PAS DE BREVETS SUR LE VIVANT ! SEMENCES ACCESSIBLES À TOUS ! SIGNEZ LA PÉTITION La coalition européenne «Pas de brevets sur les semences!», dont ProSpecieRara fait partie, organise la contestation contre le brevetage des végétaux et des animaux, pour faire changer la pratique en la matière. Montrez en signant la pétition que vous prenez fait et cause pour des semences accessibles à tous. Détails et formulaires à signer sous: www.ladb.ch/npos

SE FOURNIR AUPRÈS D’ENTREPRISES INDÉPENDANTES Il reste en Suisse trois entreprises indépendantes des grands groupes semenciers et qui produisent des semences non hybrides.
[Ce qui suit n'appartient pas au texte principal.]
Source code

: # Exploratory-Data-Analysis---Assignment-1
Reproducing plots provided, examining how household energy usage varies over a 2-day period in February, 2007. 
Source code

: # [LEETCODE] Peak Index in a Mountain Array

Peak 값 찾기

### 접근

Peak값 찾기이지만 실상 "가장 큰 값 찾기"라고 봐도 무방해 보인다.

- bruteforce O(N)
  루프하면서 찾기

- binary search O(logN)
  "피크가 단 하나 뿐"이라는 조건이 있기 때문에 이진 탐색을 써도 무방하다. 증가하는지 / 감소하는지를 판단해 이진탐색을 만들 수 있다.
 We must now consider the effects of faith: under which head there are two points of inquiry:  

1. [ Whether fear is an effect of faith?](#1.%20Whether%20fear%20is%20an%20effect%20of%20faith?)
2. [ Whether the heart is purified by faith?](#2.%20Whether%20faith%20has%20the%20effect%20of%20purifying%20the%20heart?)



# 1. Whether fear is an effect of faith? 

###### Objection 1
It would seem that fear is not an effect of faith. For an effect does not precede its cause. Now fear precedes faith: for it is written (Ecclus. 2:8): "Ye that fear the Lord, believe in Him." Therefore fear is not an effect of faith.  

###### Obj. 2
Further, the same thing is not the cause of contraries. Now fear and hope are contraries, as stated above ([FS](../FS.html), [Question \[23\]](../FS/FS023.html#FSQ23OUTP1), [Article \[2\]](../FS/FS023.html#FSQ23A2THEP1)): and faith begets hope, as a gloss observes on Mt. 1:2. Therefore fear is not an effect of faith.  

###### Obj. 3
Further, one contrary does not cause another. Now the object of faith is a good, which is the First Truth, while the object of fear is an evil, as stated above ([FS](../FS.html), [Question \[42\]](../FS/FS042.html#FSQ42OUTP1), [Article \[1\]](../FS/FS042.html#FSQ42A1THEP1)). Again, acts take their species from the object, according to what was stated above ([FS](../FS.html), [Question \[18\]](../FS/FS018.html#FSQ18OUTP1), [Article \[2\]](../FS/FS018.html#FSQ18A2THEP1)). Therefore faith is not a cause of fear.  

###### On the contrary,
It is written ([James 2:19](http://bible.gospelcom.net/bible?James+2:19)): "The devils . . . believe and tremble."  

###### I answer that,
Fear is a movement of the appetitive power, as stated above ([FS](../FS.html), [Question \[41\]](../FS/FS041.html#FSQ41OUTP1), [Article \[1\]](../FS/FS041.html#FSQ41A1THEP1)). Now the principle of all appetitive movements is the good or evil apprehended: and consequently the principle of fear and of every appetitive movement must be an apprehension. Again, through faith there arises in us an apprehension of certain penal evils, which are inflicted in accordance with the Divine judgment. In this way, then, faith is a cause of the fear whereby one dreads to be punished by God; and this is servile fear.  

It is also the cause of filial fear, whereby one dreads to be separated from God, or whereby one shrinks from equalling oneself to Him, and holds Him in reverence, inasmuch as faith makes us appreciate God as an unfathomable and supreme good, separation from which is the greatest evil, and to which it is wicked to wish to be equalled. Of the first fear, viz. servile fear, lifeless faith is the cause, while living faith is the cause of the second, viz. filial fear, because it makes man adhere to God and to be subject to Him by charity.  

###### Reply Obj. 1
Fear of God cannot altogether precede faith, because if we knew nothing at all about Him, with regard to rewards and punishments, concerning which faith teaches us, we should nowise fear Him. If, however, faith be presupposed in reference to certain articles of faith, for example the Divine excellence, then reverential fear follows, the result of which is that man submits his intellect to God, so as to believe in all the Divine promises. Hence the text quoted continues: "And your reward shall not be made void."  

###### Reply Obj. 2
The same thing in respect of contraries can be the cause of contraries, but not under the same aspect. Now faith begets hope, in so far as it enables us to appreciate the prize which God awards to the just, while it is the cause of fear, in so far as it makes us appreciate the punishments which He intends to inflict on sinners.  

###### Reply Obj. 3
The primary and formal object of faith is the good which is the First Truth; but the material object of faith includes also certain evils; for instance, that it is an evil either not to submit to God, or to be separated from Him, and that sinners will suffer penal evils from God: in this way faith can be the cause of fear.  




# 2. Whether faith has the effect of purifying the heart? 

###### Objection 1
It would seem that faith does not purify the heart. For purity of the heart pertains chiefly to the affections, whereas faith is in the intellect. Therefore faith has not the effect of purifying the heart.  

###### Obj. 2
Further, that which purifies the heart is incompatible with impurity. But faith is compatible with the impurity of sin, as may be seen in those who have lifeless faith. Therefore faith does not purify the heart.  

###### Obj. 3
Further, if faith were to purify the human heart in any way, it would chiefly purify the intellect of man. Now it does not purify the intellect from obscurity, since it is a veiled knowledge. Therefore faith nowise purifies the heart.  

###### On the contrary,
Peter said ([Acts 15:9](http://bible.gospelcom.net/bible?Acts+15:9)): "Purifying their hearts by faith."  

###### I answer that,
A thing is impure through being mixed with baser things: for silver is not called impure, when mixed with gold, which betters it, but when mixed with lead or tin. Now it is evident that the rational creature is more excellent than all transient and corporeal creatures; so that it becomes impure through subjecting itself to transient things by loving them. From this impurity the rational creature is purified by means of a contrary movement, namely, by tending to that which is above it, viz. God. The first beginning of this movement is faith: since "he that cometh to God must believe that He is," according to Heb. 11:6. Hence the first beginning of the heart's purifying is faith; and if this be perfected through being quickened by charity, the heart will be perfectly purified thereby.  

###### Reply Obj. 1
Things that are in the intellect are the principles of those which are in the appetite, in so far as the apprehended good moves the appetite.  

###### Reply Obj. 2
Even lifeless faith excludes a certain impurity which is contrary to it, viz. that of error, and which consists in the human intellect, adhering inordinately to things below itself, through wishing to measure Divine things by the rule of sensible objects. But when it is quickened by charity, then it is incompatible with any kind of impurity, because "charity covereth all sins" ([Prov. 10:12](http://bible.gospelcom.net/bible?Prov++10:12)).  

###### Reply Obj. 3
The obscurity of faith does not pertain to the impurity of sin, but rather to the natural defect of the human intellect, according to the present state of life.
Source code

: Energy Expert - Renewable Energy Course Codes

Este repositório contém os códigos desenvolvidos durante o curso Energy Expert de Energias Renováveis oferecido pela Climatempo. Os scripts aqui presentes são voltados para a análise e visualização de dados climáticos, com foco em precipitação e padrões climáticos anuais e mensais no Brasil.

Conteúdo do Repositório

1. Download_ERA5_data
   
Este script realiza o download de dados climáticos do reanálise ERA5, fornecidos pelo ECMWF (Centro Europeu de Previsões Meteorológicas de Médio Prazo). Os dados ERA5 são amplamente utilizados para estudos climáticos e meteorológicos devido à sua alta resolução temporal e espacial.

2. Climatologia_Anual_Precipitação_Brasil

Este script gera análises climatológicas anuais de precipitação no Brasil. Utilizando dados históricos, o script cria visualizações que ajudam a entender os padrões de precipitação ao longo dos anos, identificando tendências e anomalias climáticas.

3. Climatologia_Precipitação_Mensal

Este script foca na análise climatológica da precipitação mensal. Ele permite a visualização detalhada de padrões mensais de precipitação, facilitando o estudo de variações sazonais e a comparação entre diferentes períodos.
En achetant vos semences chez elles, vous leur apportez votre soutien. Vous trouvez leur offre sous: www.sativa-rheinau.ch www.arthasamen.ch www.zollinger-samen.ch

SOUTENIR PROSPECIERARA Bien entendu, vous soutenez également le libre accès aux semences en devenant donateur ProSpecieRara. Nous menons des actions communes avec des partenaires au plan politique, mais surtout nous travaillons très concrètement au maintien de la biodiversité. Notre compte postal pour les dons: PC 90-1480-3 – un grand merci !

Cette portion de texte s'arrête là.